N5 Sensors engaged with the research team to offer industry insight into the commercialization potential of the laser-induced graphene-based sensor platform. Their involvement included feedback on sensor integration strategies, performance metrics relevant to the market, and potential pathways for transitioning the research from lab-scale prototypes to scalable, deployable systems.
The George Mason University component of the team included Peter Cho, from the Department of Mechanical Engineering, who volunteered his time to evaluate the hydrogen sensing performance of the developed materials and advising on sensors relevant to fuel cell applications.
Kang credits four undergraduate students from the Department of Mechanical Engineering who made significant contributions to the project and benefited from rich experiential opportunities:
- Philip Acatrinei shared key material and device integration techniques—particularly in the use of laser-induced graphene and nanocomposite fabrication for advanced sensor platforms.
- Graham Harper studied laser-induced graphene and nanocomposite materials for optoelectronic sensing applications.
- Noemi Lily Umanzor helped to validate the broader versatility and cross-disciplinary potential of the materials and manufacturing approaches developed in the project.
- Diego Enrique Colmenarez performed experimental tasks involving the laser manufacturing and characterization of graphene-based nanocomposites. For his work, Colmenarez received the “Outstanding Project Award” at the College of Engineering and Computing Undergraduate Research Celebration. He also presented the subject at the American Society of Mechanical Engineers Undergraduate Research Symposium on Dynamics, Vibration & Acoustics.

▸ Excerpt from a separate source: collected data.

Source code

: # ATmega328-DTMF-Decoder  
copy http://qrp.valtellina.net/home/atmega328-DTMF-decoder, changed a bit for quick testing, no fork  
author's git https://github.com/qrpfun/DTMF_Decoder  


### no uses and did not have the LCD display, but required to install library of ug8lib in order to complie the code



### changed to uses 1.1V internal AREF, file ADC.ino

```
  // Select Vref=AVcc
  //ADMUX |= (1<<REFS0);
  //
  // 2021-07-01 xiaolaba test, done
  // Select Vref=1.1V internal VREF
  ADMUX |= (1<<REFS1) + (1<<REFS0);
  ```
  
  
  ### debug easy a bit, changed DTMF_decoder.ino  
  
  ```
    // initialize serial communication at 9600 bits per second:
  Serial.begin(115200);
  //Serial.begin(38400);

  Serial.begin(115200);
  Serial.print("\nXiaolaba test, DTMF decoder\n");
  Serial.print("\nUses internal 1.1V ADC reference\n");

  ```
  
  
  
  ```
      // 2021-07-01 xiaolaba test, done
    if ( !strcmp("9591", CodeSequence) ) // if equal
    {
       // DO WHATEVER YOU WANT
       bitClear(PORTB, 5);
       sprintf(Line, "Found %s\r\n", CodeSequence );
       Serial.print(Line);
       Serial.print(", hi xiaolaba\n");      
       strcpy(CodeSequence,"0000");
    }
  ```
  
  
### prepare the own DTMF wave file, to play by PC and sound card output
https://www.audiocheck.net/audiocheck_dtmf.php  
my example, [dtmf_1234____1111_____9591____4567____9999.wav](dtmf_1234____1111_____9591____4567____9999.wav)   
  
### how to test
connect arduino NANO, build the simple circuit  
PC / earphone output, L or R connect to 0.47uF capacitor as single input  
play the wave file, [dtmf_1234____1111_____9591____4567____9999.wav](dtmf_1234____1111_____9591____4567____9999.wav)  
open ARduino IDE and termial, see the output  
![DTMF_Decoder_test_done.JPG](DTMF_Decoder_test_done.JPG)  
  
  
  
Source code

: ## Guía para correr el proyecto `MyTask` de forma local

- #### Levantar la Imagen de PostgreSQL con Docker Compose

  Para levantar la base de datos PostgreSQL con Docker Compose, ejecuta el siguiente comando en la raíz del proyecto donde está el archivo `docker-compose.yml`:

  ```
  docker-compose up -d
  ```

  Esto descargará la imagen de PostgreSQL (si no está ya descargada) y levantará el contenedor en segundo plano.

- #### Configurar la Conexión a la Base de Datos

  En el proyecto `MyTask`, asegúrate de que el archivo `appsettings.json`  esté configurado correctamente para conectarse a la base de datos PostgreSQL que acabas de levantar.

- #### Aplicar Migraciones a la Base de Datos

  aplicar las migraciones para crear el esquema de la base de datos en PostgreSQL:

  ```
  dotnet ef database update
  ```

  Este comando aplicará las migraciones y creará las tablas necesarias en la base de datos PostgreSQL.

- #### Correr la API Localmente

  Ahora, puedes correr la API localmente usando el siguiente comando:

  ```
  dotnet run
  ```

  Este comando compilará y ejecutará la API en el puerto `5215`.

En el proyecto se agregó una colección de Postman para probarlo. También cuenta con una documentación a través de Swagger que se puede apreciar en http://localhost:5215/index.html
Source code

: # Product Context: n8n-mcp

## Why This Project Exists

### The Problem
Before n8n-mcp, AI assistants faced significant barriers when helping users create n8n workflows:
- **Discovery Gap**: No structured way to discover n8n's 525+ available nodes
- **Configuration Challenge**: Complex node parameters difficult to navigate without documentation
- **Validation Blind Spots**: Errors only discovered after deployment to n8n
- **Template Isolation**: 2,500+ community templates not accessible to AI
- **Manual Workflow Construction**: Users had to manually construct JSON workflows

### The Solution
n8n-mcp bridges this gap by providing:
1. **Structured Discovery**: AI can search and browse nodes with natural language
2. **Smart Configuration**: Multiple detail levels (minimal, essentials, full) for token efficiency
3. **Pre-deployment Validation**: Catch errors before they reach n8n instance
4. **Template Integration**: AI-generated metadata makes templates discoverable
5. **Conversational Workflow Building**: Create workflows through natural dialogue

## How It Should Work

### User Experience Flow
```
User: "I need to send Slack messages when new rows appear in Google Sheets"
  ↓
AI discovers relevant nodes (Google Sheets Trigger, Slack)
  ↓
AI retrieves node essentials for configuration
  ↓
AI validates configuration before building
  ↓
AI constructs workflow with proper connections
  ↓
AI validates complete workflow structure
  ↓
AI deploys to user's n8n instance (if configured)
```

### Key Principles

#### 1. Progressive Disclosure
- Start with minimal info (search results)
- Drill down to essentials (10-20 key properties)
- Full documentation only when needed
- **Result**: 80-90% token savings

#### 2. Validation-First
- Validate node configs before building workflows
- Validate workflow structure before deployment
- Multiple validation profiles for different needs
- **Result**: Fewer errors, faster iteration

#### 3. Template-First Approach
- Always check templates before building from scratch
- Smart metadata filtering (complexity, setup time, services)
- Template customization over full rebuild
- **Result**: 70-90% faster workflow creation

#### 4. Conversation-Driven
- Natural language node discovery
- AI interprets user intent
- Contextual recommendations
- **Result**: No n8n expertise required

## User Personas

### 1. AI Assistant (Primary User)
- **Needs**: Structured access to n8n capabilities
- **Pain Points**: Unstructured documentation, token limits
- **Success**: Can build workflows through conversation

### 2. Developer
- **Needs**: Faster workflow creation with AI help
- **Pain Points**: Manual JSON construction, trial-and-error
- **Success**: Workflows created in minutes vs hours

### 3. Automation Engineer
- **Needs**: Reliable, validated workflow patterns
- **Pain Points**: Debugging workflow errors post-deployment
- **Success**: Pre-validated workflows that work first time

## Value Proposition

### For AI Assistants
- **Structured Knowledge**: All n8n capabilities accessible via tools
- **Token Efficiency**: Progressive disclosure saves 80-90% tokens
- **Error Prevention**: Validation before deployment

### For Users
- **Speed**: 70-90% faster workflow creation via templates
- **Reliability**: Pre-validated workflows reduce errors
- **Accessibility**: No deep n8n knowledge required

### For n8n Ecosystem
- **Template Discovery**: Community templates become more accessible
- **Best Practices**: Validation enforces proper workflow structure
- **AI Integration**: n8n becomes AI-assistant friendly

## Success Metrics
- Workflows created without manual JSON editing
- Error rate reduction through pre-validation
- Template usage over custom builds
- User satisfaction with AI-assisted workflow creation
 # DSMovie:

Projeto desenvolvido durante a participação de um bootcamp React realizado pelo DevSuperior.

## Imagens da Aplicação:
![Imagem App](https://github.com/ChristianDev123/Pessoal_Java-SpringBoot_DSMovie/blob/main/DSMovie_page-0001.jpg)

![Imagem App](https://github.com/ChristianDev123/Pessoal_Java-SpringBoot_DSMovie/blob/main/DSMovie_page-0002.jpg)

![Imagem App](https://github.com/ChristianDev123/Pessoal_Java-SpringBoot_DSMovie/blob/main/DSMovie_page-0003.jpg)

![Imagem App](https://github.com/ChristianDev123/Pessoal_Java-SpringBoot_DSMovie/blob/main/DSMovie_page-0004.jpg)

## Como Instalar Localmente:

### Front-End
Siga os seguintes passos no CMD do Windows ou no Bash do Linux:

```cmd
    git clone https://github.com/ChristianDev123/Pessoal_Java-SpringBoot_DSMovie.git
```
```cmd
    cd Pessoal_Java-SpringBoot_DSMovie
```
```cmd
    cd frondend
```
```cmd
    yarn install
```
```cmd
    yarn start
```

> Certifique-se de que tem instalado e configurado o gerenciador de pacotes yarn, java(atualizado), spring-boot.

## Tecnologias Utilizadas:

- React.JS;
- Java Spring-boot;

“Our research team has made exciting progress in developing advanced materials for next-generation gas sensors. We’ve created and tested nanocomposites made from laser-induced graphene and metal nanoparticles to improve how sensors respond to light and detect gases like hydrogen and methane. The materials we’ve developed show promising photo response behavior, which is a key step toward building compact, highly sensitive sensors for environmental and industrial use,” explains Kang.
The team has already had two published papers on the project, in the Journal of Materials Chemistry C and Advanced Science. However, Kang sees the 4-VA project as a launching pad for much more; noting, “The funding provided the essential support needed to launch a high-risk, high-reward interdisciplinary research project that might not have been possible through traditional funding channels alone. It enabled a new and productive collaboration between GMU and UVA, bringing together complementary expertise in laser manufacturing and AI-driven material design. The funding also created valuable hands-on research opportunities for undergraduate students. Beyond advancing the technical goals, the support from 4-VA has helped position our team for larger external funding, fostered long-term partnerships, and demonstrated how collaborative, cross-institutional work can drive real innovation.”